Data items
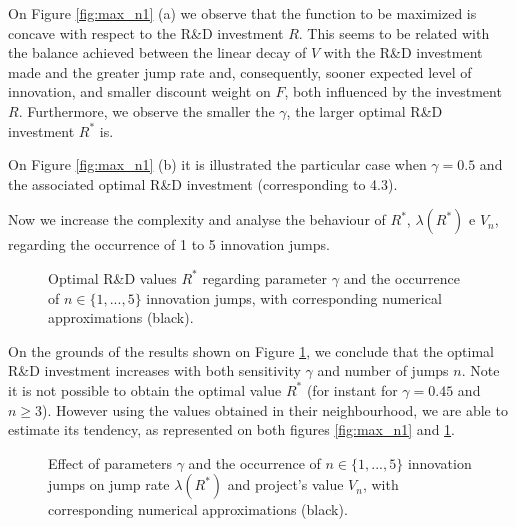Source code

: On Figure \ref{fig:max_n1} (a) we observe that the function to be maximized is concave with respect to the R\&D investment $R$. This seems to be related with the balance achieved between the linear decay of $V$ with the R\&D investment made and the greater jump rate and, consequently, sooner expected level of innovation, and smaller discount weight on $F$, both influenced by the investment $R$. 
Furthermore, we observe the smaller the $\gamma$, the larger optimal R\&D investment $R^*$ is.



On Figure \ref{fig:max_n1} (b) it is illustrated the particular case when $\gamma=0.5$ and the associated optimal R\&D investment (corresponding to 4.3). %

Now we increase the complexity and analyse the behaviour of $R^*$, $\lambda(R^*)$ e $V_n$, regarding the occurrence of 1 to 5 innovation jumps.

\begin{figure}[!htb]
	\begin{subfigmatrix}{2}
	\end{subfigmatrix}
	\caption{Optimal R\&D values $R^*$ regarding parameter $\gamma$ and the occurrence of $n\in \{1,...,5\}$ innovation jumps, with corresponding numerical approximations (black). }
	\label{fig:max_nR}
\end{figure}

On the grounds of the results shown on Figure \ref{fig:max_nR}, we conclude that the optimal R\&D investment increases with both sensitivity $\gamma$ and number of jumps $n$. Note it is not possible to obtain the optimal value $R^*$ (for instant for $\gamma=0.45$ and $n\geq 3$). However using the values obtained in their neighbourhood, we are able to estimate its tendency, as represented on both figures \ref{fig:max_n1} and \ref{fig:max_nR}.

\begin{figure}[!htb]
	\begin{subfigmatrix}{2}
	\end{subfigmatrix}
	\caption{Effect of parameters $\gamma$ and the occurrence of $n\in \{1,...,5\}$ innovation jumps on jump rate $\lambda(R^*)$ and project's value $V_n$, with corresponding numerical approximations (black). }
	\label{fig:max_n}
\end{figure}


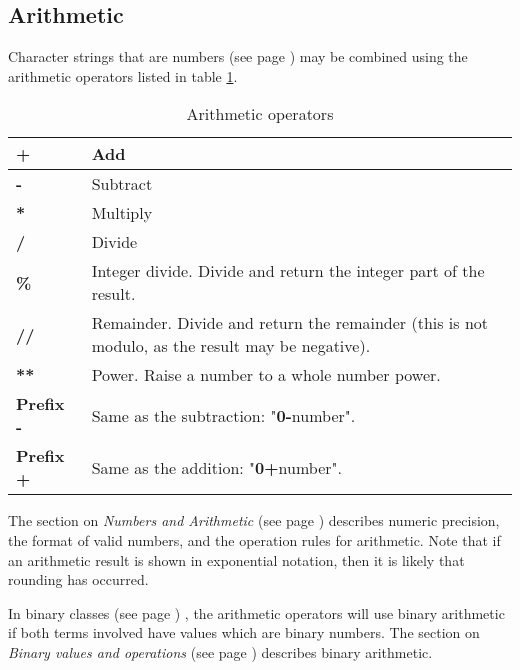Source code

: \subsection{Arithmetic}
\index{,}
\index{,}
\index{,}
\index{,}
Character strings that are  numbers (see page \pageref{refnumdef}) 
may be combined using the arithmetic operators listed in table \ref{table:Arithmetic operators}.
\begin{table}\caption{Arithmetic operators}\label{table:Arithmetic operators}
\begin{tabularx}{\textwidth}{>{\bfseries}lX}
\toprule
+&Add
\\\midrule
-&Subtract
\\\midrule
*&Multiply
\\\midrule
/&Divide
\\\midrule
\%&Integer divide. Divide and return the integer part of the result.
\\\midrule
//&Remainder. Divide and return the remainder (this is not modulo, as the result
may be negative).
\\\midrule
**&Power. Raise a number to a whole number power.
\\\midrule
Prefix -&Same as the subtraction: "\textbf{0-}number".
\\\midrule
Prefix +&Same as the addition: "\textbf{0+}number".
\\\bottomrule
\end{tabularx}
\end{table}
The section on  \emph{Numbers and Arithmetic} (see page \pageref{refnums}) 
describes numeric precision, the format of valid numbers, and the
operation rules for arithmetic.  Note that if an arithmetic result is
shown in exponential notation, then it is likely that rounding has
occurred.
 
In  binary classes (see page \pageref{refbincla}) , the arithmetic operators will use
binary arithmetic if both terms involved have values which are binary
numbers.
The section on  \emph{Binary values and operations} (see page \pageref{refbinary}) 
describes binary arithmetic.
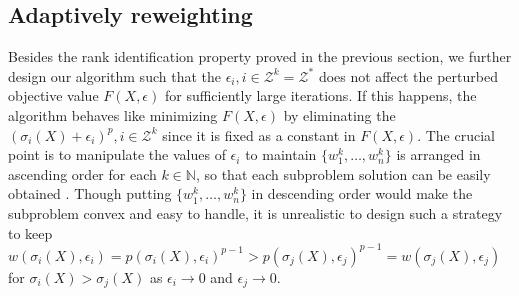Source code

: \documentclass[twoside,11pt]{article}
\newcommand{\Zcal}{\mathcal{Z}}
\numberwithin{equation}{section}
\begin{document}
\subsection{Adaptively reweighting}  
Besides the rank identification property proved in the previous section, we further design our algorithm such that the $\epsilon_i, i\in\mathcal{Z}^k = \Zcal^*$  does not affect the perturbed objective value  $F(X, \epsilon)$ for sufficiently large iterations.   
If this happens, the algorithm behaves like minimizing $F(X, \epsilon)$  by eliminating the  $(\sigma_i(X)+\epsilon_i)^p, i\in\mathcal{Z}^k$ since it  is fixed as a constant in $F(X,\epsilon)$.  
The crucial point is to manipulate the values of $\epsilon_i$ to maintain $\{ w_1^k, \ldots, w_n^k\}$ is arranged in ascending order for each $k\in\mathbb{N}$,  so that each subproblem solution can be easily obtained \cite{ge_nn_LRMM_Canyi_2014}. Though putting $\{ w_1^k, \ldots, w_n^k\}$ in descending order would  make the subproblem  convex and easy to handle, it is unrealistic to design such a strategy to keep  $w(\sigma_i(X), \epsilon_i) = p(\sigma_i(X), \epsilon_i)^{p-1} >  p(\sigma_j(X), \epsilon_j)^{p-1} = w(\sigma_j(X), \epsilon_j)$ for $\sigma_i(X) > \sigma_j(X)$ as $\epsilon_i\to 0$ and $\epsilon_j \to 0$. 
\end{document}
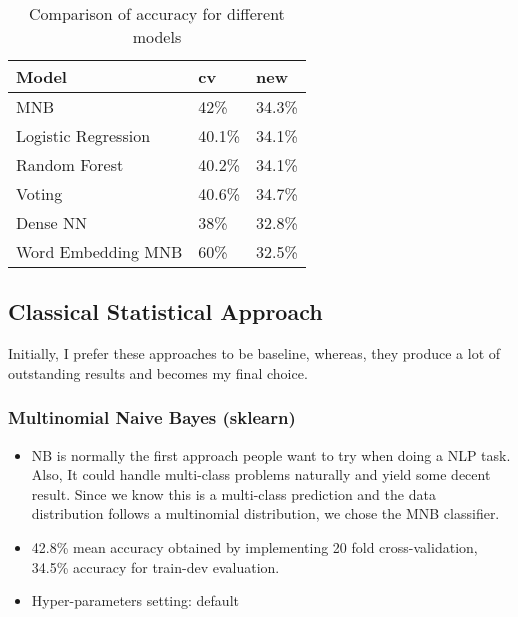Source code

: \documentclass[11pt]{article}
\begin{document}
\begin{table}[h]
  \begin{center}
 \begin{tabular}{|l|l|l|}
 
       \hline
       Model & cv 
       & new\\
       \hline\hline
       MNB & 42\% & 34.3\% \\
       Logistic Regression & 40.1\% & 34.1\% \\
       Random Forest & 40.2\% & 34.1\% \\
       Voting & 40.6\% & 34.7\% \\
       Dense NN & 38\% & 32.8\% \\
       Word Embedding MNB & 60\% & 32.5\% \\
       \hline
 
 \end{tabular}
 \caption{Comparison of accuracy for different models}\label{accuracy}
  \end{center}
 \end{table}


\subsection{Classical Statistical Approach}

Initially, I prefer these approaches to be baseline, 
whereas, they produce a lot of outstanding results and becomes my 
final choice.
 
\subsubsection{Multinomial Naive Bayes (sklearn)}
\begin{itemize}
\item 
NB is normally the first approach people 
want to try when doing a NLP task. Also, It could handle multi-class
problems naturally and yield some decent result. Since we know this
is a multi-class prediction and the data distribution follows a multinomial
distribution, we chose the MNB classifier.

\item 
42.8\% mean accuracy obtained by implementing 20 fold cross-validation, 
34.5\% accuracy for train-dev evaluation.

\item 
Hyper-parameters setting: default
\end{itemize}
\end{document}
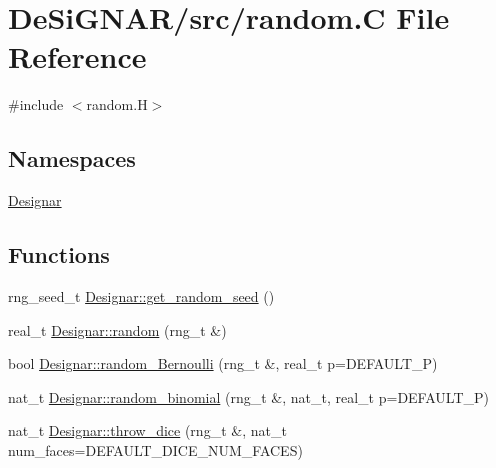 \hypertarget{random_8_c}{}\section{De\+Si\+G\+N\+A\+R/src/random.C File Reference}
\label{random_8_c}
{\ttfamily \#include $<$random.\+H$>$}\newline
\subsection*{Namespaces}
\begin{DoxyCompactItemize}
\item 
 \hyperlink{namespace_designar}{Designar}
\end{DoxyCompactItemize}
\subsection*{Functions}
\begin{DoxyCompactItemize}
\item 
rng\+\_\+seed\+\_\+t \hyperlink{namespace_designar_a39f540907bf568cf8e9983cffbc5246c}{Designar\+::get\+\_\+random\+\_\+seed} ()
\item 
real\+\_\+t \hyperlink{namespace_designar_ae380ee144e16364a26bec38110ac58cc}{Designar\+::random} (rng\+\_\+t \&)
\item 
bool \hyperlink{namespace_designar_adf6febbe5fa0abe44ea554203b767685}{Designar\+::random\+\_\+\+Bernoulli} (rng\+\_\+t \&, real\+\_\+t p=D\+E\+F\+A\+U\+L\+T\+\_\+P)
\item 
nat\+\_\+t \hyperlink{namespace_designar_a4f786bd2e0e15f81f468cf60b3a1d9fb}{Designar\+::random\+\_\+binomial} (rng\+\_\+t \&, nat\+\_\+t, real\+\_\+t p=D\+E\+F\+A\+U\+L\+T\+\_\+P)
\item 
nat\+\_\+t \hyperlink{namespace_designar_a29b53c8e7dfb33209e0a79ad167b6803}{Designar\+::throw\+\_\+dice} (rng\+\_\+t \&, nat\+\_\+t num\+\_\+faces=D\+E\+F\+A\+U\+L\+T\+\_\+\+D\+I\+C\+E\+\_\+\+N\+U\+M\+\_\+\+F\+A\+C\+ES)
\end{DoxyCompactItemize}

— ACTION ITEM —
Please go through the data above and copy each line containing the word "parameters".

— OUTPUT OF THE EXERCISE —
	\caption{Effect of parameters $\gamma$ and the occurrence of $n\in \{1,...,5\}$ innovation jumps on jump rate $\lambda(R^*)$ and project's value $V_n$, with corresponding numerical approximations (black). }
Hyper-parameters setting: default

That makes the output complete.